*** Information Section Begins ***
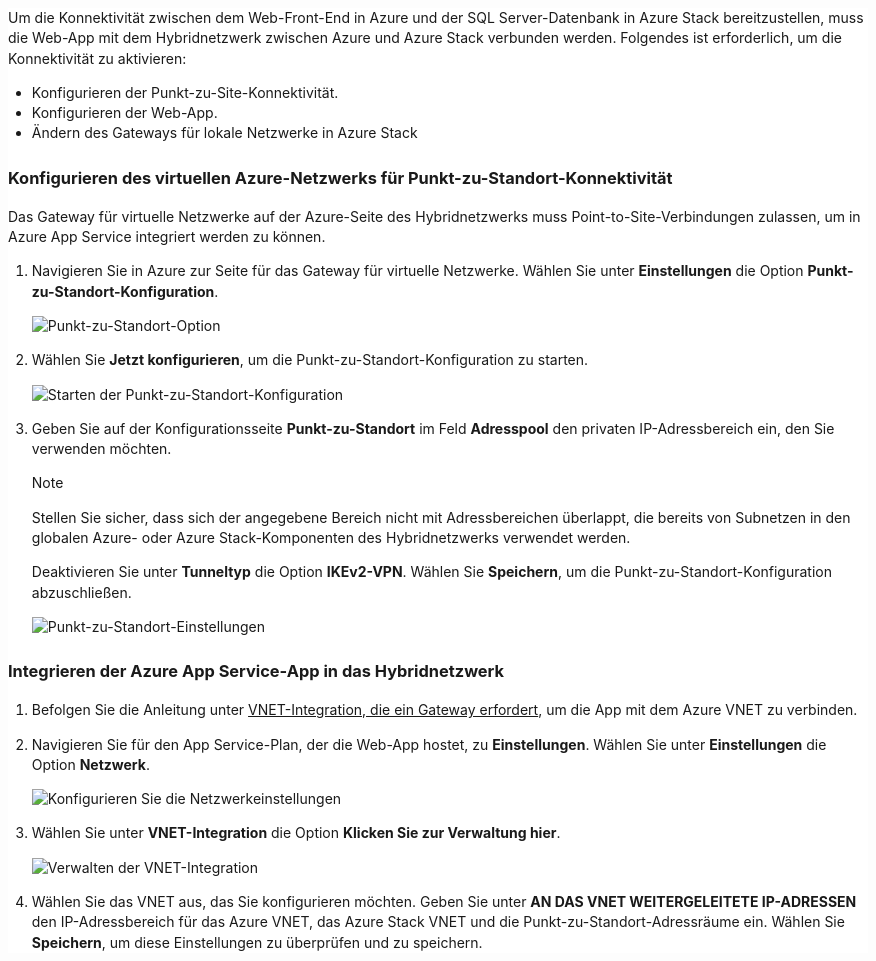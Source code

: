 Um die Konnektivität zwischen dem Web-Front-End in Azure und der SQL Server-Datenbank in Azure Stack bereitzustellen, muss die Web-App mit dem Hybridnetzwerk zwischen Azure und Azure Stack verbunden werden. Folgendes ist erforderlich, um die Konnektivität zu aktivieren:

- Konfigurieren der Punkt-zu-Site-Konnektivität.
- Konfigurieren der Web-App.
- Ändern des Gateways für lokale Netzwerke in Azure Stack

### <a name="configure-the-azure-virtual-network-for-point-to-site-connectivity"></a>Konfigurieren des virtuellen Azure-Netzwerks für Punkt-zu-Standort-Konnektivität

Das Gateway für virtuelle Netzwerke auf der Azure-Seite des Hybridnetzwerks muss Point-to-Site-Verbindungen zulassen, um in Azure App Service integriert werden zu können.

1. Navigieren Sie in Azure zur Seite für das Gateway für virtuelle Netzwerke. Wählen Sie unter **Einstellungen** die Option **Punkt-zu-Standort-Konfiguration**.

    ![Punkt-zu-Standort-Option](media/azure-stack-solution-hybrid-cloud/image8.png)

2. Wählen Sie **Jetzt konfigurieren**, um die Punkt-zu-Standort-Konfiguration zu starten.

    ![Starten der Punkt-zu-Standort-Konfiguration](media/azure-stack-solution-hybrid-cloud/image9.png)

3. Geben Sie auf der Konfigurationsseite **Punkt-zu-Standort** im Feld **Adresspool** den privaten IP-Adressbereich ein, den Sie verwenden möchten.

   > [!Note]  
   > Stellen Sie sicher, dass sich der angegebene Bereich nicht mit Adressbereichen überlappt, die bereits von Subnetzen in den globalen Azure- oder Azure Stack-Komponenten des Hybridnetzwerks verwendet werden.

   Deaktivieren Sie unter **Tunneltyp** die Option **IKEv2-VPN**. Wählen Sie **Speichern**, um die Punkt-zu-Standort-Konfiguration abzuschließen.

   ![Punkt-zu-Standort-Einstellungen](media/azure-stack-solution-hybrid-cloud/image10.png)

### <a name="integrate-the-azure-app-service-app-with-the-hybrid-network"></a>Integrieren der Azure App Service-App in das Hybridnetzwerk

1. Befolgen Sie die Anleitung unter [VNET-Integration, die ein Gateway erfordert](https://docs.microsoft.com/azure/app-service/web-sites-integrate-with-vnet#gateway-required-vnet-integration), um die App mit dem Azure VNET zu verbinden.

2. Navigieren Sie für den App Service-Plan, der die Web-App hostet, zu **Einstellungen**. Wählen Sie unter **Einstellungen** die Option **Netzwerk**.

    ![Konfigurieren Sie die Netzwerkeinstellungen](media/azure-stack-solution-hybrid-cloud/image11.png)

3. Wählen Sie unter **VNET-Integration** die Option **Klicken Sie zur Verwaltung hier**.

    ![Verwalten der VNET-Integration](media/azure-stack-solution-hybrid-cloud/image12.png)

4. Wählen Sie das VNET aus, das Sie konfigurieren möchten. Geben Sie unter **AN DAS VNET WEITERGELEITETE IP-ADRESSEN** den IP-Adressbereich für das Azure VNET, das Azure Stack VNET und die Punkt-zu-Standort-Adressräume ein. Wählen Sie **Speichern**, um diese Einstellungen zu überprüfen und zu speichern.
*** Information Section Ends ***
Copy the lines of the data above exactly as written, beginning with the line containing "1. Navigieren Sie" and ending with the line containing "Deaktivieren Sie unter", and leave out all other lines.

1. Navigieren Sie in Azure zur Seite für das Gateway für virtuelle Netzwerke. Wählen Sie unter **Einstellungen** die Option **Punkt-zu-Standort-Konfiguration**.

    ![Punkt-zu-Standort-Option](media/azure-stack-solution-hybrid-cloud/image8.png)

2. Wählen Sie **Jetzt konfigurieren**, um die Punkt-zu-Standort-Konfiguration zu starten.

    ![Starten der Punkt-zu-Standort-Konfiguration](media/azure-stack-solution-hybrid-cloud/image9.png)

3. Geben Sie auf der Konfigurationsseite **Punkt-zu-Standort** im Feld **Adresspool** den privaten IP-Adressbereich ein, den Sie verwenden möchten.

   > [!Note]  
   > Stellen Sie sicher, dass sich der angegebene Bereich nicht mit Adressbereichen überlappt, die bereits von Subnetzen in den globalen Azure- oder Azure Stack-Komponenten des Hybridnetzwerks verwendet werden.

   Deaktivieren Sie unter **Tunneltyp** die Option **IKEv2-VPN**. Wählen Sie **Speichern**, um die Punkt-zu-Standort-Konfiguration abzuschließen.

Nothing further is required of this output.